But Cheney cared. In fact, he cared terribly. He cared so much he risked outing a CIA agent, something he must have known was very dangerous - to both himself and his cronies. He is no fool and has been around Washington for a long time. He knew the risks, and he took them anyway. While the insurgency was first beginning to take off in Iraq, Cheney was far more focused on fighting a petty Beltway skirmish in the press over a petty issue in the recent past.
Why? There are only two plausible explanations I can think of for the disproportionate concern. The first is pure arrogance. Cheney thought of himself - and still does - as a sort of prince regent protecting the country from its enemies, arrogating to himself enormous and unconstitutional executive powers, assuring the world that the WMD evidence was watertight, declaring the insurgency in its "last throes", embracing the "dark side" of torture techniques for the good of all, and so on.
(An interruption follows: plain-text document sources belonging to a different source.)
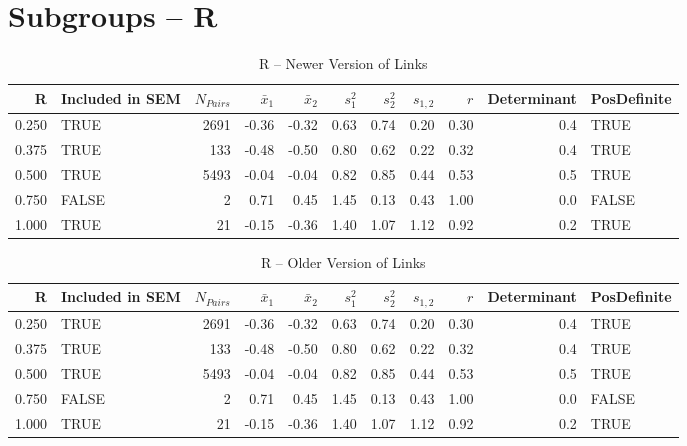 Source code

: \documentclass{article}\usepackage[]{graphicx}\usepackage[]{color}
\begin{document}
\section{Subgroups --  R }%
\begin{table}[ht]
\centering
\begin{tabular}{rlrrrrrrrrl}
  \hline
R & Included in SEM & $N_{Pairs}$ & $\bar{x}_1$ & $\bar{x}_2$ & $s_1^2$ & $s_2^2$ & $s_{1,2}$ & $r$ & Determinant & PosDefinite \\ 
  \hline
0.250 & TRUE & 2691 & -0.36 & -0.32 & 0.63 & 0.74 & 0.20 & 0.30 & 0.4 & TRUE \\ 
  0.375 & TRUE & 133 & -0.48 & -0.50 & 0.80 & 0.62 & 0.22 & 0.32 & 0.4 & TRUE \\ 
  0.500 & TRUE & 5493 & -0.04 & -0.04 & 0.82 & 0.85 & 0.44 & 0.53 & 0.5 & TRUE \\ 
  0.750 & FALSE & 2 & 0.71 & 0.45 & 1.45 & 0.13 & 0.43 & 1.00 & 0.0 & FALSE \\ 
  1.000 & TRUE & 21 & -0.15 & -0.36 & 1.40 & 1.07 & 1.12 & 0.92 & 0.2 & TRUE \\ 
   \hline
\end{tabular}
\caption{R -- Newer Version of Links} 
\end{table}
\begin{table}[ht]
\centering
\begin{tabular}{rlrrrrrrrrl}
  \hline
R & Included in SEM & $N_{Pairs}$ & $\bar{x}_1$ & $\bar{x}_2$ & $s_1^2$ & $s_2^2$ & $s_{1,2}$ & $r$ & Determinant & PosDefinite \\ 
  \hline
0.250 & TRUE & 2691 & -0.36 & -0.32 & 0.63 & 0.74 & 0.20 & 0.30 & 0.4 & TRUE \\ 
  0.375 & TRUE & 133 & -0.48 & -0.50 & 0.80 & 0.62 & 0.22 & 0.32 & 0.4 & TRUE \\ 
  0.500 & TRUE & 5493 & -0.04 & -0.04 & 0.82 & 0.85 & 0.44 & 0.53 & 0.5 & TRUE \\ 
  0.750 & FALSE & 2 & 0.71 & 0.45 & 1.45 & 0.13 & 0.43 & 1.00 & 0.0 & FALSE \\ 
  1.000 & TRUE & 21 & -0.15 & -0.36 & 1.40 & 1.07 & 1.12 & 0.92 & 0.2 & TRUE \\ 
   \hline
\end{tabular}
\caption{R -- Older Version of Links} 
\end{table}
\newpage 
\end{document}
Any querying of his position was an affront a man of his arrogance couldn't tolerate - even if it meant risking a huge amount to squash a political bug the size of Wilson.
The alternative explanation is that Cheney was scared - so scared he took a huge risk that eventually led to the loss and public humiliation of his most trusted aide, Scooter Libby. But why would he be scared? The most plausible inference is that he knew he had deliberately rigged the WMD evidence to ensure that the war took place. He knew, even if the president was blithely convinced otherwise, that the WMD evidence was weak, and his success in distorting the evidence was threatened by Wilson. Not that Wilson had all the goods - Cheney must have known this was a minor matter. It was the danger that journalists or skeptics pulling on the thread that Wilson represented could get closer to the much bigger truth of WMD deception. This is a huge deal for one single reason: if true, it means that the White House acted in bad faith in making the case for war. There is no graver charge than that. In fact, if true, it's impeachable. I don't want to believe it. But I find it increasingly plausible that this is what Patrick Fitzgerald smells in the Libby case. He can't prove it yet; he may never prove it. But he's getting warmer; and he won't give up.